Mystical Seeker said...

The fallacy of Process Theology (PT) in my view is the belief that there is some higher value in an omnipotent God creating the best of all worlds in which there is an environment that provides the maximum of pleasure and a minimum of pain.

Rob, I don't see this as the viewpoint of process theology. As an aside, I would say that Process Theology doesn't believe that God creates the best of all worlds. Process theology doesn't believe that God has the power to create the best of all possible world--instead it views the world as being unpredictable, even from God's own perspective. What it does believe is that God has an overall understanding of what the best possible course of evolution is, and that at each moment God tries to lure the universe in that direction, adjusting his/her lure at each moment based on whatever transpired up to that time.

But, more to the point, I don't see process theology arguing that maximum pain and minimum pleasure is God's goal.
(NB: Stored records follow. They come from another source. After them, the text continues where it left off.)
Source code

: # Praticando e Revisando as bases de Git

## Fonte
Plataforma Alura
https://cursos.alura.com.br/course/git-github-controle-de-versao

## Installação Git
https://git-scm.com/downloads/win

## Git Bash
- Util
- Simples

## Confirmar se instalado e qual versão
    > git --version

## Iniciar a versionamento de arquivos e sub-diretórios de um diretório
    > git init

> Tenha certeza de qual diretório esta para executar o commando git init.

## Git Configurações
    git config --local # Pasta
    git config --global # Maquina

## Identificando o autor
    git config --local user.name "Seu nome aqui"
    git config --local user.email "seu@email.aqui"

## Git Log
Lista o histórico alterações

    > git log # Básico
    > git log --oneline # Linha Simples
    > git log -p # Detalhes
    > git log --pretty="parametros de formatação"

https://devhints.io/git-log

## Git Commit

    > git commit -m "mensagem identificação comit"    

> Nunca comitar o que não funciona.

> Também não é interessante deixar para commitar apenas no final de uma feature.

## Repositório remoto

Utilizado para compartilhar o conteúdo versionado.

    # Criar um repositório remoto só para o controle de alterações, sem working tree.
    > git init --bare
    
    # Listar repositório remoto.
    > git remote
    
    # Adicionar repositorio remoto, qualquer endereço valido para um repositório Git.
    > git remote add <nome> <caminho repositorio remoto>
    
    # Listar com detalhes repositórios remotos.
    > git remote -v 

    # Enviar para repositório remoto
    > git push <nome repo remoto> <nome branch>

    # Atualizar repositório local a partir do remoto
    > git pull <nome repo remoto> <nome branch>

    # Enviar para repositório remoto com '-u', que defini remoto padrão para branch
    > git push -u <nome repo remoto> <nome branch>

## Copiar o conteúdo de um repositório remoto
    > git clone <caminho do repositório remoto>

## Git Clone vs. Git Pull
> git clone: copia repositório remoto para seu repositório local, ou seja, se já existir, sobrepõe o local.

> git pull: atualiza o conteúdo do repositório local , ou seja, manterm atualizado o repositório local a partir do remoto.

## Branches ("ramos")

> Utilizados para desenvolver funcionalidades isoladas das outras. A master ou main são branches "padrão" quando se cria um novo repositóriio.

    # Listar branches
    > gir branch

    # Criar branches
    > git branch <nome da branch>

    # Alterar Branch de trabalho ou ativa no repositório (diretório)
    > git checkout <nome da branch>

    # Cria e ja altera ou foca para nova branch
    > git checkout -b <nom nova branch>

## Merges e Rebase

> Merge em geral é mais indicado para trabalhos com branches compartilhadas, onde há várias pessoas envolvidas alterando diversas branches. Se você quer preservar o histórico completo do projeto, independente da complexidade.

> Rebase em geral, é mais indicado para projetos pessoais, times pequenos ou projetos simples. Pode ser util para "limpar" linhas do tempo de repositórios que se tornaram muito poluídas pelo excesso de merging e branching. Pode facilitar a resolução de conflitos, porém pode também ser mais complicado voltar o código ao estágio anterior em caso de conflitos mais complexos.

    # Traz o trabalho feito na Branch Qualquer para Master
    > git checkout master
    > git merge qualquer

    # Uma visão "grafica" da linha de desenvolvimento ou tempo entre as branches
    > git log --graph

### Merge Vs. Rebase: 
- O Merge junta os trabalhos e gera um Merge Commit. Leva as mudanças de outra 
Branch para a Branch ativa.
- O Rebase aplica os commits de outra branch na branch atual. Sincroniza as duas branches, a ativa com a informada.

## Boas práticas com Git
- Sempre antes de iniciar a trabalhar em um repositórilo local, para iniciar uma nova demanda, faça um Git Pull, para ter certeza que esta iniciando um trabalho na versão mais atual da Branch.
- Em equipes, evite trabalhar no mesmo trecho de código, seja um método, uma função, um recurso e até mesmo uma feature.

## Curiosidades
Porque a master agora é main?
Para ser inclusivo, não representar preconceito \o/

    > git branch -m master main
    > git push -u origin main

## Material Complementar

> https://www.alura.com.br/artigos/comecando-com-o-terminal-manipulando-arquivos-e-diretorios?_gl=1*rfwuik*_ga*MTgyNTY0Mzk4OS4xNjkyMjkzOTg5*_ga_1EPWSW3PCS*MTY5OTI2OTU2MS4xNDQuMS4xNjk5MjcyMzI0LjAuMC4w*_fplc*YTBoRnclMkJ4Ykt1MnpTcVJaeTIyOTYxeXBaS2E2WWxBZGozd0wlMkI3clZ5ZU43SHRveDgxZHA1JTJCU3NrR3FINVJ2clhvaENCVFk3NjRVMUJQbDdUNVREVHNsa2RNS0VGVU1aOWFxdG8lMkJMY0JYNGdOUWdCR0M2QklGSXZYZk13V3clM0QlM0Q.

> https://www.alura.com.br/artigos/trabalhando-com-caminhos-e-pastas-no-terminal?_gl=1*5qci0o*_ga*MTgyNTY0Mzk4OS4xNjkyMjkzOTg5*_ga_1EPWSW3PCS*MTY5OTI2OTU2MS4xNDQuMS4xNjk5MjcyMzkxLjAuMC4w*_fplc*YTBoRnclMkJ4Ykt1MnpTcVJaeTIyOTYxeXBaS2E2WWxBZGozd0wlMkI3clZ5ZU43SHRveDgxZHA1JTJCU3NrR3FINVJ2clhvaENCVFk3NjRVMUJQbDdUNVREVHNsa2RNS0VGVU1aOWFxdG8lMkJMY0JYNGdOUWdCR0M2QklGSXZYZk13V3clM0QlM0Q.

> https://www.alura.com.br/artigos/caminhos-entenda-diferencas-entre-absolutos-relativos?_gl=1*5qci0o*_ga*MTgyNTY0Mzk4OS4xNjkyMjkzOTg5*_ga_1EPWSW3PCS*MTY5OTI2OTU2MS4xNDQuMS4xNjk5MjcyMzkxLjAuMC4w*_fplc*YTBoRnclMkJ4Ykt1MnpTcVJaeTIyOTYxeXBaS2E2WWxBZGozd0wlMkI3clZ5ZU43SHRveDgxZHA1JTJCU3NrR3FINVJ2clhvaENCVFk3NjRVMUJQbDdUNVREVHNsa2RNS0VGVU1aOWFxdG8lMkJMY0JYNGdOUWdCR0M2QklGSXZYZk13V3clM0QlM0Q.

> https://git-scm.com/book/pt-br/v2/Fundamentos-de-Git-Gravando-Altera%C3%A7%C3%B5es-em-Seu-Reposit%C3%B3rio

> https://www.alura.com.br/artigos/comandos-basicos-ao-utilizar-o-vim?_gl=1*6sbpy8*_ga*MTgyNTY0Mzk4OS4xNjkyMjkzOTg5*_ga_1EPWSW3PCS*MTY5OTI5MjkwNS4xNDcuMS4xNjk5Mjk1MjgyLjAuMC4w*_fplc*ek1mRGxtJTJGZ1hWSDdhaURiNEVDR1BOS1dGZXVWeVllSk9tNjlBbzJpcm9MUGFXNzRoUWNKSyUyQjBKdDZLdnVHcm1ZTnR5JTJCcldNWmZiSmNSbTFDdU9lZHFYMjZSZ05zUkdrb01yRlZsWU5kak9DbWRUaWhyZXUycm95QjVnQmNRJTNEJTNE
In fact, my guess is that most process theologians, including John Cobb, would agree with you, Rob, when you say the following:

The purpose of the evolutionary universe and the evolving finite creatures therein is not to create a pleasure palace for immature children but to provide a "vale of soul-making" designed as an environment for finite persons to develop the more valuable qualities of moral personality able to recognize by faith the divine affection and in a free-will gift return that affection to God through worship and one another in loving service.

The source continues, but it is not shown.